* **WHAT YOU HAVE TO DO**
Identify, in the records below, every line where the string "theoremstyle" appears, and copy each such line.

* **RECORDS PROVIDED**
-------------------------

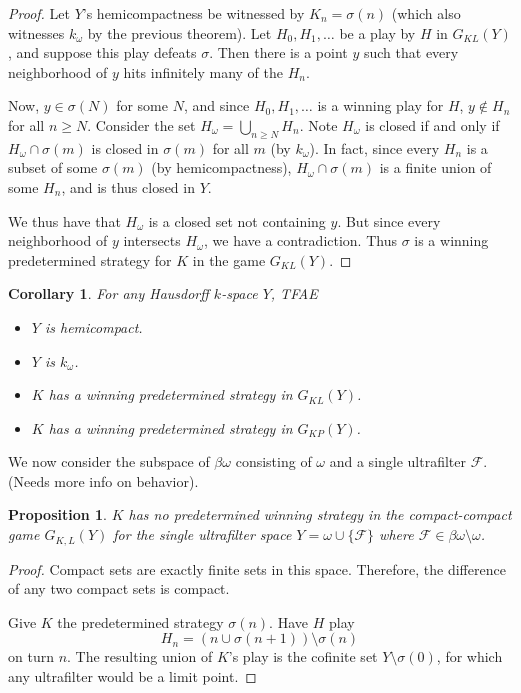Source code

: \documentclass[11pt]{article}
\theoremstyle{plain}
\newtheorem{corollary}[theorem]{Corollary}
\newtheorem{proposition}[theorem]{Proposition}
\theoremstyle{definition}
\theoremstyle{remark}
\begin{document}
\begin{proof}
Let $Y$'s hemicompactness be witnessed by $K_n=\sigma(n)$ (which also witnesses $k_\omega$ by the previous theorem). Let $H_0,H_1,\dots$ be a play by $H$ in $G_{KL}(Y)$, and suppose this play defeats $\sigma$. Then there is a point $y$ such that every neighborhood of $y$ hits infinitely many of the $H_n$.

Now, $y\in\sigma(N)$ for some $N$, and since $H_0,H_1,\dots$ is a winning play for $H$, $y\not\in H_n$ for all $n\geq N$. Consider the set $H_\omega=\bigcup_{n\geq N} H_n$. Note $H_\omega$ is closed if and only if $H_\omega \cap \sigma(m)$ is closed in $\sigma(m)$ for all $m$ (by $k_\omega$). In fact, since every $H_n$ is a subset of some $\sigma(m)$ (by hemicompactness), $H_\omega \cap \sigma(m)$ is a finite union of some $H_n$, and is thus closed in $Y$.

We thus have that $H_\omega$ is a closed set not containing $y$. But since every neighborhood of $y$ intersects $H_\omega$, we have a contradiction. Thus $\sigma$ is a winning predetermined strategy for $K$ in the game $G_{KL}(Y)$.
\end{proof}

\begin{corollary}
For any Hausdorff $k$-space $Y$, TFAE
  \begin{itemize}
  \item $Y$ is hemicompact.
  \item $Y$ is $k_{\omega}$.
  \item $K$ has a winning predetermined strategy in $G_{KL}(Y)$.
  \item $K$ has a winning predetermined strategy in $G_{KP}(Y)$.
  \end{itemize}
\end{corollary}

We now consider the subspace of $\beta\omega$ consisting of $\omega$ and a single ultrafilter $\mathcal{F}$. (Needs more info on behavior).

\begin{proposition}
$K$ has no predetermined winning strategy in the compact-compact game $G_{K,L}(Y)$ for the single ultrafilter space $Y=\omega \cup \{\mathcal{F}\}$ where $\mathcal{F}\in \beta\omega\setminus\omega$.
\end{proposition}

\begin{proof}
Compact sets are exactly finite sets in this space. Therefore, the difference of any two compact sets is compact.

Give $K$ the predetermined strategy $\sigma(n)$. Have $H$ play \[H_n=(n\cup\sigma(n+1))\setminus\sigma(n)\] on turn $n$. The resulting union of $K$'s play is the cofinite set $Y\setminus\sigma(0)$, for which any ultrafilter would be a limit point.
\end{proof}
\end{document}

-------------------------

* **RESPONSE**
\theoremstyle{plain}
\theoremstyle{definition}
\theoremstyle{remark}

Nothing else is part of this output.